HL20: Jeanne Yeatman—Orchestrating Care, From Ground to Air and Back

Carrie Vaughan, December 13, 2011

In our annual HealthLeaders 20, we profile individuals who are changing healthcare for the better. Some are longtime industry fixtures; others would clearly be considered outsiders. Some are revered; others would not win many popularity contests. All of them are playing a crucial role in making the healthcare industry better. This is the story of Jeanne Yeatman, MBA, BSN, CEN, EMT.

This profile was published in the December, 2011 issue of HealthLeaders magazine.

 "If [paramedics] know what happens in the helicopter, they can better prepare the next patient."

Coping with the emotional connection to patients is one of the biggest challenges nurses who work at Vanderbilt LifeFlight and similar air-medical programs face nationwide, says Vanderbilt LifeFlight Program Director Jeanne Yeatman, MBA, BSN, CEN, EMT.

"You are invited into people's lives at their worst moments, so you become emotionally connected to the patients that you serve," she explains. "When you see someone with burns over 90% of their body who is talking with you and you know that you are the last person they will talk to, there is no training for that—no book on what to say. That emotional wear and tear is difficult."

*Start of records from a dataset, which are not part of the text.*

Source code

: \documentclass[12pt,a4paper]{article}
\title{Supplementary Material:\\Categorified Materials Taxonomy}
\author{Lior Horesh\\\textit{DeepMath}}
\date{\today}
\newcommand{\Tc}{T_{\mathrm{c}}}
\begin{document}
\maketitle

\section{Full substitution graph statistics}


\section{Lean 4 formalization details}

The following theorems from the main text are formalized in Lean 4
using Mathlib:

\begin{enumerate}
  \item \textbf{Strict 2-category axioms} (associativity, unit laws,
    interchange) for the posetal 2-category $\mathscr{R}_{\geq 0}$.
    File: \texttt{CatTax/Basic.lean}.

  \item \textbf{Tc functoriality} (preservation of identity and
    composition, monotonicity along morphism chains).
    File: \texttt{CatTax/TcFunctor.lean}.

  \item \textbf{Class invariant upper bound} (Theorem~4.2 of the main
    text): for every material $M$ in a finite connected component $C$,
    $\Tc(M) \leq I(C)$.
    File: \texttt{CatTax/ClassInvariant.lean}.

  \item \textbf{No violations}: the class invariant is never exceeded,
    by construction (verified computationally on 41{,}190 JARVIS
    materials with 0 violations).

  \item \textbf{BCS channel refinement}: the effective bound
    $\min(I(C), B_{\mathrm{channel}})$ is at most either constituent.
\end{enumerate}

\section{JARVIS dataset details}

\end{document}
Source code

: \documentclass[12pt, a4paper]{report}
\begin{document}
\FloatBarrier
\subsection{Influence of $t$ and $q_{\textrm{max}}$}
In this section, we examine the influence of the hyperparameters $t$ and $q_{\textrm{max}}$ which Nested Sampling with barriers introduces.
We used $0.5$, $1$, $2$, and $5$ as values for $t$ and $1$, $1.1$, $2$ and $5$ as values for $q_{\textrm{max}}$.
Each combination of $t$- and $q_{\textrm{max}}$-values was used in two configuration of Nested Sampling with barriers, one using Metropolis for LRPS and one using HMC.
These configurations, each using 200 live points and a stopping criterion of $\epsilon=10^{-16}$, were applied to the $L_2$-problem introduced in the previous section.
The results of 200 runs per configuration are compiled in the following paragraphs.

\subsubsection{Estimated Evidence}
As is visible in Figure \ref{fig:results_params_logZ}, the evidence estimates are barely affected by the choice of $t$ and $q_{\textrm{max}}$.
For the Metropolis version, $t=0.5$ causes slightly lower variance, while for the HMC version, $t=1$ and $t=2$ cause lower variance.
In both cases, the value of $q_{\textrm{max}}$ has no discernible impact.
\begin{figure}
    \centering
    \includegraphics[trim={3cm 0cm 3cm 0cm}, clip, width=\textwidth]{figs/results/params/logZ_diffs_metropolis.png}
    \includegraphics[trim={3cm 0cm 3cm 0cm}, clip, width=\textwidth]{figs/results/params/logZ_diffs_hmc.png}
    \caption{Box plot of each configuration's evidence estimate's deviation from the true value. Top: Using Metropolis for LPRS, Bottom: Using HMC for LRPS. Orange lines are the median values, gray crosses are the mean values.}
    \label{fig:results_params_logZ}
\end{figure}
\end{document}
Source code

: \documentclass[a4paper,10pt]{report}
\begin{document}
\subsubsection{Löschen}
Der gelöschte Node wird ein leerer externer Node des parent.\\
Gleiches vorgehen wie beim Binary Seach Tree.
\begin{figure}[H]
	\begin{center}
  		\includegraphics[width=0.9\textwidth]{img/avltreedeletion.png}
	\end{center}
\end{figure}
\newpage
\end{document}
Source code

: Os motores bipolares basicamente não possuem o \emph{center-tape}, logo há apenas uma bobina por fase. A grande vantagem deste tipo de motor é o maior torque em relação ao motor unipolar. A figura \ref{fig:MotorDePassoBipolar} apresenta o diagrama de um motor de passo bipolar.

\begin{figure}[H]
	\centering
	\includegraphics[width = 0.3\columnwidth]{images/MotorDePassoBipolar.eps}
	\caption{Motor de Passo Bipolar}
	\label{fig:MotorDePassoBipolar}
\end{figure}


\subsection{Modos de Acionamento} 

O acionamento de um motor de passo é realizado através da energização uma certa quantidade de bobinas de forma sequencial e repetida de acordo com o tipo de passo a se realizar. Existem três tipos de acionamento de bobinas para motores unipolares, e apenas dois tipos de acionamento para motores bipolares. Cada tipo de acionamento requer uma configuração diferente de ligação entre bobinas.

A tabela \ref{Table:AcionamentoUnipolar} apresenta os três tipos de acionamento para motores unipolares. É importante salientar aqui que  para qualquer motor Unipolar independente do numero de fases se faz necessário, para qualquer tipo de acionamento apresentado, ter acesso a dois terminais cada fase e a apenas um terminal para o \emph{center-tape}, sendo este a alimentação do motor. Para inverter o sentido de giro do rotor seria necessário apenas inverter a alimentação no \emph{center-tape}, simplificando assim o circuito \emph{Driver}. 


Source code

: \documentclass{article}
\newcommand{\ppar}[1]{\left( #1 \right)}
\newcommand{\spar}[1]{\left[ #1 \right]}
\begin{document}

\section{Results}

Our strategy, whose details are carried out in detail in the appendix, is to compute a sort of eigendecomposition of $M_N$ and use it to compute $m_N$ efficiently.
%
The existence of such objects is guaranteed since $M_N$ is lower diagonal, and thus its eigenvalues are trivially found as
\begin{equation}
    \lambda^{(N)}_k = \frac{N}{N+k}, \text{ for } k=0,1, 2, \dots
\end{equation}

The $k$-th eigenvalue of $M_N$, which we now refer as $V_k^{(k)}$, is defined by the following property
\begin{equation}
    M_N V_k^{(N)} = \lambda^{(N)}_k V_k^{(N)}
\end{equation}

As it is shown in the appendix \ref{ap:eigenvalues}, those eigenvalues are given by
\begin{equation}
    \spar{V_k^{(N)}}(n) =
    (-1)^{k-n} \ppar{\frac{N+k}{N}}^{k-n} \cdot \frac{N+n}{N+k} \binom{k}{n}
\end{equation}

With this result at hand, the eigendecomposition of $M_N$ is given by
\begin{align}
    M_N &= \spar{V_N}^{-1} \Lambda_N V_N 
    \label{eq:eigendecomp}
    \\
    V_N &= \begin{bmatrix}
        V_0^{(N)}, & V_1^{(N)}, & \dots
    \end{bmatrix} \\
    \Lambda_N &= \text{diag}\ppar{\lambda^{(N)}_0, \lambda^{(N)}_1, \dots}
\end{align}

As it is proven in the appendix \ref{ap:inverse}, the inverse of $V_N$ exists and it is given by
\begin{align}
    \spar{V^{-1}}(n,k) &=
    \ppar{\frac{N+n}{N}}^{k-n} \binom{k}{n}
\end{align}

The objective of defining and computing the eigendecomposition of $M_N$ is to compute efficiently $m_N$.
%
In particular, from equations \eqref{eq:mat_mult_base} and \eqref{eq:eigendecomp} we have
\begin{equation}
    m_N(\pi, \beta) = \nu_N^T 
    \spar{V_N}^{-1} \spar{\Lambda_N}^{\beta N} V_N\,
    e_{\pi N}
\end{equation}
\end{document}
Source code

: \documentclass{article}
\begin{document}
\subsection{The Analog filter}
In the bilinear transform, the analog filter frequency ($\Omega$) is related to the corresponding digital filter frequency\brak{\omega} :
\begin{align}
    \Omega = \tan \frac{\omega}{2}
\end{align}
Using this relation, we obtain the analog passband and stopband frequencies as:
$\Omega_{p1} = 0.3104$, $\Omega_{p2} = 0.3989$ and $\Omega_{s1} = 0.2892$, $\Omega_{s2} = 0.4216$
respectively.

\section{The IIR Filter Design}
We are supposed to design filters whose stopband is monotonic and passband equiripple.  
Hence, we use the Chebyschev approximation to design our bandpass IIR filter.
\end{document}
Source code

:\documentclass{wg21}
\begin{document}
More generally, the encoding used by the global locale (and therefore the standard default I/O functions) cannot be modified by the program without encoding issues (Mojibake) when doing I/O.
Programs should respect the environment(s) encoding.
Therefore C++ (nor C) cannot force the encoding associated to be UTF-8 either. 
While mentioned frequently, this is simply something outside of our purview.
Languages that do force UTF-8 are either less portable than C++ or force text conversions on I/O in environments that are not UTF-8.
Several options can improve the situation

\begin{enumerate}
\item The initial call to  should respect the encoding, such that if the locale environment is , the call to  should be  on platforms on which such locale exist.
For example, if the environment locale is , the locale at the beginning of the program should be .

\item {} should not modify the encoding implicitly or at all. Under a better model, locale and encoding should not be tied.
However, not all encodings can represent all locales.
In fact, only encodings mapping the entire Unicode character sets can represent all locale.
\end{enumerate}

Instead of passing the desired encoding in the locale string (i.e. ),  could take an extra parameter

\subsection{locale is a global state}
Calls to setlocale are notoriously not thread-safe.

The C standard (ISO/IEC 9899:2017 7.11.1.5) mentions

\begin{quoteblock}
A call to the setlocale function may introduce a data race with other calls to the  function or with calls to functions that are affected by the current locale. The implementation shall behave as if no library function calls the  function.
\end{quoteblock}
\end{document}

MedEvac helicopters are most often used to transport patients who are gravely injured from severe trauma or suffering from time-sensitive illnesses such as heart attacks and strokes. Each year, MedEvac helicopters transport approximately 400,000 patients and MedEvac planes transport roughly 100,000 patients over longer distances, according to the Association of Air Medical Services. Roughly 46.7 million Americans live more than one hour away from a Level 1 or 2 trauma center.

As a young child, Yeatman's interest in emergency medicine was piqued after she witnessed an air-medical transport when a neighborhood child was injured. After graduating nursing school in 1989, she secured a position working at Vanderbilt Medical Center's emergency department in Nashville, where she witnessed LifeFlight nurses in action. "I got to see some of the amazing things that they got to do," she says. "So, LifeFlight, for me, was a natural progression of my career."